Assignment:
Look for "filled" in each line of the records, and copy the lines that have it.

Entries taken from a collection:
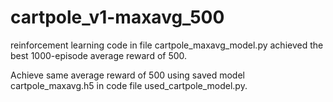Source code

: # cartpole_v1-maxavg_500

reinforcement learning code in file cartpole_maxavg_model.py achieved the best 1000-episode average reward of 500. 

Achieve same average reward of 500 using saved model cartpole_maxavg.h5 in code file used_cartpole_model.py.

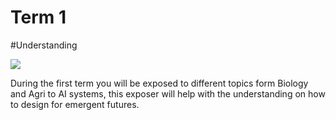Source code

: Term 1
======================

#Understanding

![](/assets/images/people-working.jpg)


During the first term you will be exposed to different topics form Biology and Agri to AI systems, this exposer will help with the understanding on how to design for emergent futures.
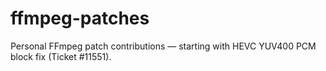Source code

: # ffmpeg-patches
Personal FFmpeg patch contributions — starting with HEVC YUV400 PCM block fix (Ticket #11551).

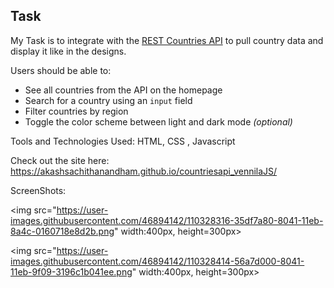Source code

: ## Task

My Task is to integrate with the [REST Countries API](https://restcountries.eu) to pull country data and display it like in the designs.

 
Users should be able to:

- See all countries from the API on the homepage
- Search for a country using an `input` field
- Filter countries by region
- Toggle the color scheme between light and dark mode *(optional)*

Tools and Technologies Used: HTML, CSS , Javascript

Check out the site here: https://akashsachithanandham.github.io/countriesapi_vennilaJS/

ScreenShots: 

<img src="https://user-images.githubusercontent.com/46894142/110328316-35df7a80-8041-11eb-8a4c-0160718e8d2b.png" width:400px, height=300px>


<img src="https://user-images.githubusercontent.com/46894142/110328414-56a7d000-8041-11eb-9f09-3196c1b041ee.png" width:400px, height=300px>


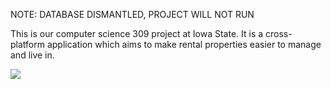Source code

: NOTE: DATABASE DISMANTLED, PROJECT WILL NOT RUN

This is our computer science 309 project at Iowa State. It is a cross-platform application which aims to make rental properties easier to manage and live in.

<img src="https://firebasestorage.googleapis.com/v0/b/laravel-659e1.appspot.com/o/mobileapps.jpg?alt=media&token=d82976fe-af46-49e6-ae7b-c21b88ee0451" />

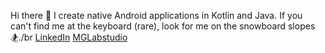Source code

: Hi there 👋
I create native Android applications in Kotlin and Java. If you can't find me at the keyboard (rare), look for me on the snowboard slopes 🏂./br
[LinkedIn](https://www.linkedin.com/in/mglabs)
[MGLabstudio](https://mglabs.notion.site/MGlabs-Studio-65c2c0471840460e90e21b73eb538320)



<!--
**MGLabs/MGLabs** is a ✨ _special_ ✨ repository because its `README.md` (this file) appears on your GitHub profile.

Here are some ideas to get you started:

- 🔭 I’m currently working on ...
- 🌱 I’m currently learning ...
- 👯 I’m looking to collaborate on ...
- 🤔 I’m looking for help with ...
- 💬 Ask me about ...
- 📫 How to reach me: ...
- 😄 Pronouns: ...
- ⚡ Fun fact: ...
-->

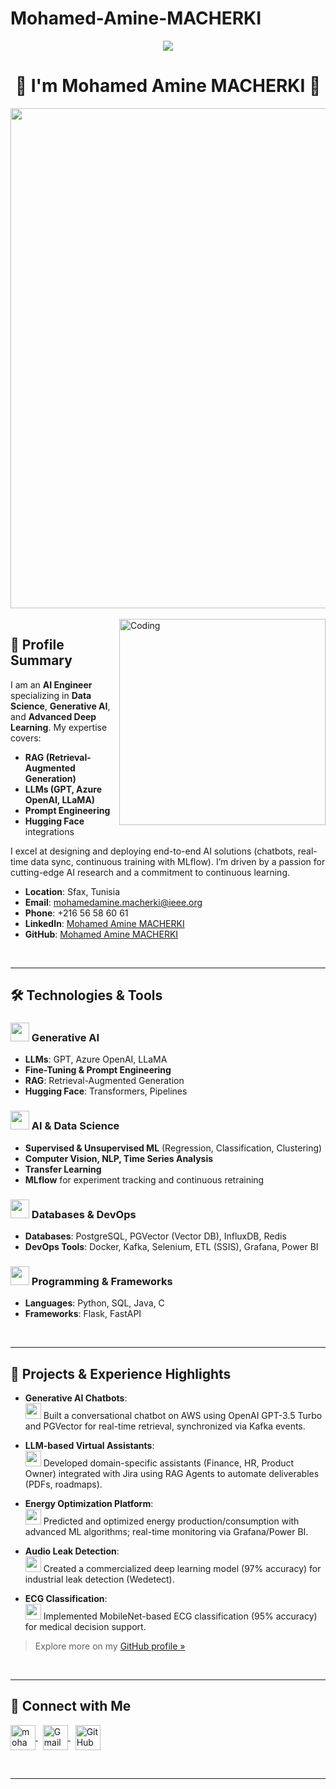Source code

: # Mohamed-Amine-MACHERKI<!-- BANNER / INTRO -->
<p align="center">
<!-- Typing SVG -->
<img src="https://readme-typing-svg.herokuapp.com/?lines=Hello,+World+!&center=true&size=30">
</p>
 
<h1 align="center">👋 I'm Mohamed Amine MACHERKI 👋 </h1>
 
<div align="center">
<!-- Animated GIF banner -->
<a href="https://rishavchanda.io">
<img src="https://firebasestorage.googleapis.com/v0/b/flexi-coding.appspot.com/o/dempgi7-520f8d5f-63d4-4453-8822-dbc149ae27f8.gif?alt=media&token=91c0c7b2-93c3-4029-b011-1a8703c5730d" width="800"/>
</a>
</div>
 
<br/>
 
<!-- PROFILE SUMMARY -->
<img align="right" alt="Coding" width="330" src="https://cdn.dribbble.com/users/1162077/screenshots/3848914/programmer.gif" />
 
## 🚀 Profile Summary
I am an **AI Engineer** specializing in **Data Science**, **Generative AI**, and **Advanced Deep Learning**. My expertise covers:
 
- **RAG (Retrieval-Augmented Generation)**
- **LLMs (GPT, Azure OpenAI, LLaMA)**
- **Prompt Engineering**
- **Hugging Face** integrations
 
I excel at designing and deploying end-to-end AI solutions (chatbots, real-time data sync, continuous training with MLflow). I’m driven by a passion for cutting-edge AI research and a commitment to continuous learning.
 
- **Location**: Sfax, Tunisia  
- **Email**: [mohamedamine.macherki@ieee.org](mailto:mohamedamine.macherki@ieee.org)  
- **Phone**: +216 56 58 60 61 
- **LinkedIn**: [Mohamed Amine MACHERKI]([https://www.linkedin.com/in/mohamedaminemacherki](https://www.linkedin.com/in/mohamed-amine-macherki-b62a65200/))  
- **GitHub**: [Mohamed Amine MACHERKI]([https://github.com/mohamedaminemacherki](https://github.com/StrongAmineMohamed))
 
<br/>
 
---
 
<!-- TECHNOLOGIES & TOOLS -->
<h2 align="left">🛠️ Technologies & Tools</h2>
 
### <img src="https://img.icons8.com/color/48/000000/artificial-intelligence.png" width="30"/> Generative AI
- **LLMs**: GPT, Azure OpenAI, LLaMA  
- **Fine-Tuning & Prompt Engineering**  
- **RAG**: Retrieval-Augmented Generation  
- **Hugging Face**: Transformers, Pipelines
 
### <img src="https://img.icons8.com/external-justicon-flat-justicon/64/000000/external-data-science-education-justicon-flat-justicon.png" width="30"/> AI & Data Science
- **Supervised & Unsupervised ML** (Regression, Classification, Clustering)  
- **Computer Vision, NLP, Time Series Analysis**  
- **Transfer Learning**  
- **MLflow** for experiment tracking and continuous retraining
 
### <img src="https://img.icons8.com/external-tal-revivo-shadow-tal-revivo/64/000000/external-database-mysql-an-open-source-relational-database-management-system-logo-shadow-tal-revivo.png" width="30"/> Databases & DevOps
- **Databases**: PostgreSQL, PGVector (Vector DB), InfluxDB, Redis  
- **DevOps Tools**: Docker, Kafka, Selenium, ETL (SSIS), Grafana, Power BI
 
### <img src="https://img.icons8.com/fluency/48/000000/code.png" width="30"/> Programming & Frameworks
- **Languages**: Python, SQL, Java, C  
- **Frameworks**: Flask, FastAPI
 
<br/>
 
---
 
<!-- PROJECTS & EXPERIENCE -->
<h2 align="left">🔭 Projects & Experience Highlights</h2>
 
- **Generative AI Chatbots**:  
<img src="https://img.icons8.com/color/48/000000/chatbot.png" width="25"/> Built a conversational chatbot on AWS using OpenAI GPT-3.5 Turbo and PGVector for real-time retrieval, synchronized via Kafka events.
 
- **LLM-based Virtual Assistants**:  
<img src="https://img.icons8.com/external-wanicon-flat-wanicon/64/000000/external-assistant-customer-service-wanicon-flat-wanicon.png" width="25"/> Developed domain-specific assistants (Finance, HR, Product Owner) integrated with Jira using RAG Agents to automate deliverables (PDFs, roadmaps).
 
- **Energy Optimization Platform**:  
<img src="https://img.icons8.com/ios-filled/50/000000/lighting-bolt.png" width="25"/> Predicted and optimized energy production/consumption with advanced ML algorithms; real-time monitoring via Grafana/Power BI.
 
- **Audio Leak Detection**:  
<img src="https://img.icons8.com/ios-filled/50/000000/speaker.png" width="25"/> Created a commercialized deep learning model (97% accuracy) for industrial leak detection (Wedetect).
 
- **ECG Classification**:  
<img src="https://img.icons8.com/ios-filled/50/000000/heart-with-pulse.png" width="25"/> Implemented MobileNet-based ECG classification (95% accuracy) for medical decision support.
 
> Explore more on my [GitHub profile »]((https://github.com/StrongAmineMohamed))
 
<br/>
 
---
 
<!-- CONNECT WITH ME -->
<h2 align="left">🤝 Connect with Me</h2>
 
<p align="left">
<a href="https://www.linkedin.com/in/mohamed-amine-macherki-b62a65200/" target="blank">
<img align="center" src="https://img.icons8.com/color/48/000000/linkedin.png" alt="mohamed " width="40"/>
</a>
&nbsp;
<a href="mailto:mohamedamine.macherki@ieee.org" target="blank">
<img align="center" src="https://img.icons8.com/color/48/000000/gmail.png" alt="Gmail" width="40"/>
</a>
&nbsp;
<a href="https://github.com/StrongAmineMohamed" target="blank">
<img align="center" src="https://img.icons8.com/glyph-neue/64/000000/github.png" alt="GitHub" width="40"/>
</a>
</p>
 
<br/>
 
---
 
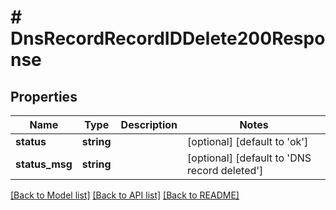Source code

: # # DnsRecordRecordIDDelete200Response

## Properties

Name | Type | Description | Notes
------------ | ------------- | ------------- | -------------
**status** | **string** |  | [optional] [default to 'ok']
**status_msg** | **string** |  | [optional] [default to 'DNS record deleted']

[[Back to Model list]](../../README.md#models) [[Back to API list]](../../README.md#endpoints) [[Back to README]](../../README.md)
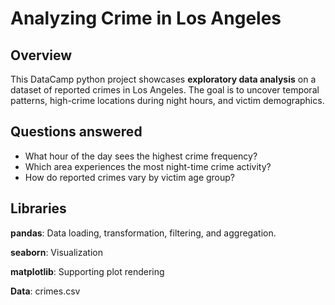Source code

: # Analyzing Crime in Los Angeles

## Overview
This DataCamp python project showcases **exploratory data analysis** on a dataset of reported crimes in Los Angeles. The goal is to uncover temporal patterns, high-crime locations during night hours, and victim demographics.

## Questions answered
- What hour of the day sees the highest crime frequency?
- Which area experiences the most night-time crime activity?
- How do reported crimes vary by victim age group?

## Libraries
**pandas**: Data loading, transformation, filtering, and aggregation.

**seaborn**: Visualization

**matplotlib**: Supporting plot rendering

**Data**: crimes.csv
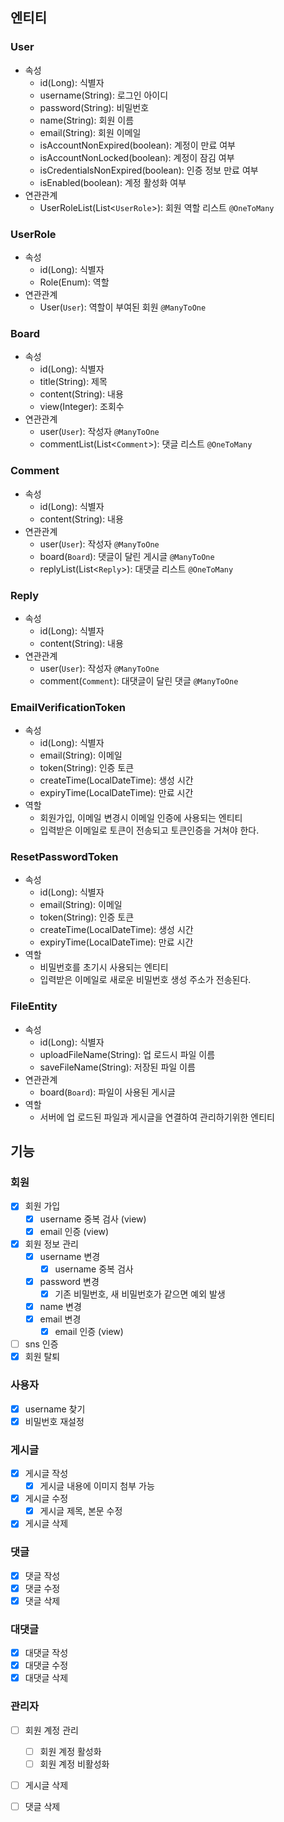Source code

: ## 엔티티

### User
- 속성
  - id(Long): 식별자
  - username(String): 로그인 아이디
  - password(String): 비밀번호
  - name(String): 회원 이름
  - email(String): 회원 이메일
  - isAccountNonExpired(boolean): 계정이 만료 여부
  - isAccountNonLocked(boolean): 계정이 잠김 여부
  - isCredentialsNonExpired(boolean): 인증 정보 만료 여부
  - isEnabled(boolean): 계정 활성화 여부
- 연관관계
  - UserRoleList(List<`UserRole`>): 회원 역할 리스트 `@OneToMany`

### UserRole
- 속성
  - id(Long): 식별자
  - Role(Enum): 역할
- 연관관계
  - User(`User`): 역할이 부여된 회원 `@ManyToOne`

### Board
- 속성
  - id(Long): 식별자
  - title(String): 제목
  - content(String): 내용
  - view(Integer): 조회수
- 연관관계
  - user(`User`): 작성자 `@ManyToOne`
  - commentList(List<`Comment`>): 댓글 리스트 `@OneToMany`

### Comment
- 속성
  - id(Long): 식별자
  - content(String): 내용
- 연관관계
  - user(`User`): 작성자 `@ManyToOne`
  - board(`Board`): 댓글이 달린 게시글 `@ManyToOne`
  - replyList(List<`Reply`>): 대댓글 리스트 `@OneToMany`

### Reply
- 속성
  - id(Long): 식별자
  - content(String): 내용
- 연관관계
  - user(`User`): 작성자 `@ManyToOne`
  - comment(`Comment`): 대댓글이 달린 댓글 `@ManyToOne`

### EmailVerificationToken
- 속성
  - id(Long): 식별자
  - email(String): 이메일
  - token(String): 인증 토큰
  - createTime(LocalDateTime): 생성 시간
  - expiryTime(LocalDateTime): 만료 시간
- 역할
  - 회원가입, 이메일 변경시 이메일 인증에 사용되는 엔티티
  - 입력받은 이메일로 토큰이 전송되고 토큰인증을 거쳐야 한다.

### ResetPasswordToken
- 속성
  - id(Long): 식별자
  - email(String): 이메일
  - token(String): 인증 토큰
  - createTime(LocalDateTime): 생성 시간
  - expiryTime(LocalDateTime): 만료 시간
- 역할
  - 비밀번호를 초기시 사용되는 엔티티
  - 입력받은 이메일로 새로운 비밀번호 생성 주소가 전송된다.

### FileEntity
- 속성
  - id(Long): 식별자
  - uploadFileName(String): 업 로드시 파일 이름
  - saveFileName(String): 저장된 파일 이름
- 연관관계
  - board(`Board`): 파일이 사용된 게시글
- 역할
  - 서버에 업 로드된 파일과 게시글을 연결하여 관리하기위한 엔티티

## 기능

### 회원
- [x] 회원 가입
  - [x] username 중복 검사 (view)
  - [x] email 인증 (view)
- [x] 회원 정보 관리
  - [x] username 변경
    - [x] username 중복 검사
  - [x] password 변경
    - [x] 기존 비밀번호, 새 비밀번호가 같으면 예외 발생
  - [x] name 변경
  - [x] email 변경
    - [x] email 인증 (view)
- [ ] sns 인증
- [x] 회원 탈퇴

### 사용자
- [x] username 찾기
- [x] 비밀번호 재설정

### 게시글
- [x] 게시글 작성
  - [x] 게시글 내용에 이미지 첨부 가능
- [x] 게시글 수정
  - [x] 게시글 제목, 본문 수정
- [x] 게시글 삭제

### 댓글
- [x] 댓글 작성
- [x] 댓글 수정
- [x] 댓글 삭제

### 대댓글
- [x] 대댓글 작성
- [x] 대댓글 수정
- [x] 대댓글 삭제

### 관리자
- [ ] 회원 계정 관리
  - [ ] 회원 계정 활성화
  - [ ] 회원 계정 비활성화
- [ ] 게시글 삭제
- [ ] 댓글 삭제







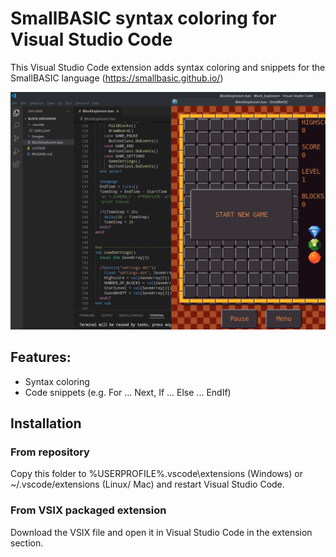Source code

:# SmallBASIC syntax coloring for Visual Studio Code

This Visual Studio Code extension adds syntax coloring and snippets for the SmallBASIC language (https://smallbasic.github.io/)

![Example](https://github.com/Joe7M/smallbasic.vscode.syntaxcoloring/blob/main/Screenshot.png)

## Features:
- Syntax coloring
- Code snippets (e.g. For ... Next, If ... Else ... EndIf)

## Installation
### From repository
Copy this folder to %USERPROFILE%\.vscode\extensions (Windows) or ~/.vscode/extensions (Linux/ Mac) and restart Visual Studio Code.

### From VSIX packaged extension
Download the VSIX file and open it in Visual Studio Code in the extension section.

Answer section:
<img src="https://img.icons8.com/ios-filled/50/000000/lighting-bolt.png" width="25"/> Predicted and optimized energy production/consumption with advanced ML algorithms; real-time monitoring via Grafana/Power BI.
<img src="https://img.icons8.com/ios-filled/50/000000/speaker.png" width="25"/> Created a commercialized deep learning model (97% accuracy) for industrial leak detection (Wedetect).
<img src="https://img.icons8.com/ios-filled/50/000000/heart-with-pulse.png" width="25"/> Implemented MobileNet-based ECG classification (95% accuracy) for medical decision support.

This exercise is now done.